** Opening INPUT RECORDS block **

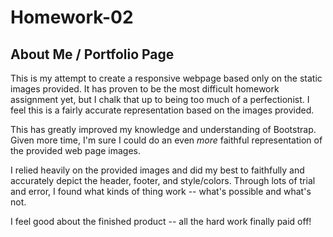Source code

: # Homework-02

## About Me / Portfolio Page

This is my attempt to create a responsive webpage based only on the static images provided.  It has proven to be the most difficult homework assignment yet, but I chalk that up to being too much of a perfectionist.  I feel this is a fairly accurate representation based on the images provided.

This has greatly improved my knowledge and understanding of Bootstrap.  Given more time, I'm sure I could do an even *more* faithful representation of the provided web page images. 

I relied heavily on the provided images and did my best to faithfully and accurately depict the header, footer, and style/colors.  Through lots of trial and error, I found what kinds of thing work -- what's possible and what's not.

I feel good about the finished product -- all the hard work finally paid off!
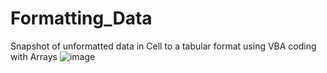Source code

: # Formatting_Data
Snapshot of unformatted data in Cell to a tabular format using VBA coding with Arrays
![image](https://user-images.githubusercontent.com/38202790/38506345-2f94b204-3c37-11e8-818a-c1a04d74503f.png)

** Closing INPUT RECORDS block **

WHAT TO WORK ON: Every line of the records containing the word "provided" must appear in the answer.

YOUR SOLUTION:
This is my attempt to create a responsive webpage based only on the static images provided.  It has proven to be the most difficult homework assignment yet, but I chalk that up to being too much of a perfectionist.  I feel this is a fairly accurate representation based on the images provided.
This has greatly improved my knowledge and understanding of Bootstrap.  Given more time, I'm sure I could do an even *more* faithful representation of the provided web page images. 
I relied heavily on the provided images and did my best to faithfully and accurately depict the header, footer, and style/colors.  Through lots of trial and error, I found what kinds of thing work -- what's possible and what's not.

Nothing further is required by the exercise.